Serves: 8-10
Time: 1 hour 15 minutes
Ingredients:
- 1½ cups all-purpose flour
- 1 cup granulated sugar
- 1½ teaspoons baking powder
- ½ teaspoon salt
- 3 large eggs
- ¾ cup extra virgin olive oil (Arbequina or Arbosana)*
- ¾ cup whole milk
- Zest of 2 large lemons
- ¼ cup fresh lemon juice
- 2 teaspoons vanilla extract
- 1½ cups fresh raspberries
For the Glaze (optional):
- 1 cup powdered sugar
- 3-4 tablespoons fresh lemon juice
- 1 teaspoon vanilla extract
Directions:
- Preheat and prep: Preheat your oven to 350°F (175°C). Grease a 9-inch round cake pan or springform pan with olive oil and dust with flour, tapping out excess.
- Mix dry ingredients: In a medium bowl, whisk together flour, granulated sugar, baking powder, and salt.
- Combine wet ingredients: In a large bowl, whisk eggs until well beaten. Add olive oil, milk, lemon zest, lemon juice, and vanilla extract. Whisk until smooth and well combined.
- Combine wet and dry: Add the dry ingredients to the wet ingredients and gently fold together until just combined. Don't overmix – a few lumps are fine.
- Bake: Pour batter into prepared pan and smooth the top. Bake for 45-50 minutes, or until a toothpick inserted in the center comes out with just a few moist crumbs.
- Cool: Let the cake cool in the pan for 10 minutes, then turn out onto a wire rack to cool completely.

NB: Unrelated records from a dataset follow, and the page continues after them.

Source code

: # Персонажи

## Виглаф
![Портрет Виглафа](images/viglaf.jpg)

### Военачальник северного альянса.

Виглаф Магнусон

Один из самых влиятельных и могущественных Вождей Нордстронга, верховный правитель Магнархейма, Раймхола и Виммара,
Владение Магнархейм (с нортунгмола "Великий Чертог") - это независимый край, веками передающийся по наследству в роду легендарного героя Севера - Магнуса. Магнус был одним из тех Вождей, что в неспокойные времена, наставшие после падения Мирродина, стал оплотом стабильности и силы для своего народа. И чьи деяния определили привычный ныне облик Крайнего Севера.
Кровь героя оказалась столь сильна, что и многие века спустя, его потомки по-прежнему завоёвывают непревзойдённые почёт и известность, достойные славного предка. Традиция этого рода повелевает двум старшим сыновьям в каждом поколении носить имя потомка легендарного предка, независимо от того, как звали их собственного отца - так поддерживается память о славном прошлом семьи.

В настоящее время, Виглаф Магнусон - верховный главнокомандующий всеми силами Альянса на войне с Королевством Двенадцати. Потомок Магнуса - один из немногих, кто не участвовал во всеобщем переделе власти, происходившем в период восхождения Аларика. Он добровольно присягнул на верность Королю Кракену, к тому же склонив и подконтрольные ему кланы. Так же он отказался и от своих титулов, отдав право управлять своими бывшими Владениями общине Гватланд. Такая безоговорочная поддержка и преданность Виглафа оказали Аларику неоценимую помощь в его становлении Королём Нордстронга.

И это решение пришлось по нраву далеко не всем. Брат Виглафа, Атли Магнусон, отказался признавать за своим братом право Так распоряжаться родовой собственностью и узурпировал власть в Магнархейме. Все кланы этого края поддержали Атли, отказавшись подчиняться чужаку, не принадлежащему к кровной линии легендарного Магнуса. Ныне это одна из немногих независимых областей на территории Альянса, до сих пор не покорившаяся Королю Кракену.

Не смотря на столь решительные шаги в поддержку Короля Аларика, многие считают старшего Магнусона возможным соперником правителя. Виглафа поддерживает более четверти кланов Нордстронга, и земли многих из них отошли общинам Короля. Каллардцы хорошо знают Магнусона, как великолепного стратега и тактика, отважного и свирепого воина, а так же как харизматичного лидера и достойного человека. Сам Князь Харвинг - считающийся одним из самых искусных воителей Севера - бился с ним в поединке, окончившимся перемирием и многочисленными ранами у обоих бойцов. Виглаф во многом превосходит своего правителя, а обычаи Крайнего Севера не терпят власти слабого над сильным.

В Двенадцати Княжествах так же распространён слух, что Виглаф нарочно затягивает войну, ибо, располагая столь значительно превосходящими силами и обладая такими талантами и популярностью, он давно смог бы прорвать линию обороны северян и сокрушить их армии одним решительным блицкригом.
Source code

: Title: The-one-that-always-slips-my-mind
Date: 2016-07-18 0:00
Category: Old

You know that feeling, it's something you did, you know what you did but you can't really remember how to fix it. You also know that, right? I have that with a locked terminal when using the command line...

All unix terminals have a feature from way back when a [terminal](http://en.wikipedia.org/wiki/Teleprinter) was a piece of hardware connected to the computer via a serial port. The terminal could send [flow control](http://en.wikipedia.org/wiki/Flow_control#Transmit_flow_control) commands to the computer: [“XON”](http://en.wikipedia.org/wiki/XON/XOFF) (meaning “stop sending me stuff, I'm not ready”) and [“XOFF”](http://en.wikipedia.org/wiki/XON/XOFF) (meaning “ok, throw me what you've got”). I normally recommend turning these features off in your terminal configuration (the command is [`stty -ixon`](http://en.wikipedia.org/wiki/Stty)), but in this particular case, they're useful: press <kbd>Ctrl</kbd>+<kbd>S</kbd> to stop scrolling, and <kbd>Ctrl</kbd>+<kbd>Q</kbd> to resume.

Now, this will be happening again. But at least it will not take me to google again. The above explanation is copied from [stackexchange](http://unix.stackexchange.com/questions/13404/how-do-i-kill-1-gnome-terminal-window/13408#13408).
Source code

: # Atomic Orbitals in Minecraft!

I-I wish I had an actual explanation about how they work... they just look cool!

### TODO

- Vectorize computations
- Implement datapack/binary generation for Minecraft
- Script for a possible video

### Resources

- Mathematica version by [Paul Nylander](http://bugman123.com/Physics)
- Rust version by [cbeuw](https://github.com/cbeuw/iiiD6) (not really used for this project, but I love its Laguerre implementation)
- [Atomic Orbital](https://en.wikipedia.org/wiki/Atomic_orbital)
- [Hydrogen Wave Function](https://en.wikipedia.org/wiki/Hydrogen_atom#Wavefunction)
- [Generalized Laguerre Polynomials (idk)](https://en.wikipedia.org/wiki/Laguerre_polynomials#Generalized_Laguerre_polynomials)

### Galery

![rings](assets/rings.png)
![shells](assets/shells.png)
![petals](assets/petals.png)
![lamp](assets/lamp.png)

- Make glaze: Whisk together powdered sugar, lemon juice, and vanilla until smooth. Adjust consistency with more lemon juice or powdered sugar as needed.
- Apply glaze: Once cake is completely cool, drizzle glaze over the top, letting it drip down the sides.
- Add raspberries: Arrange fresh raspberries on top of the cake (however many you'd like!)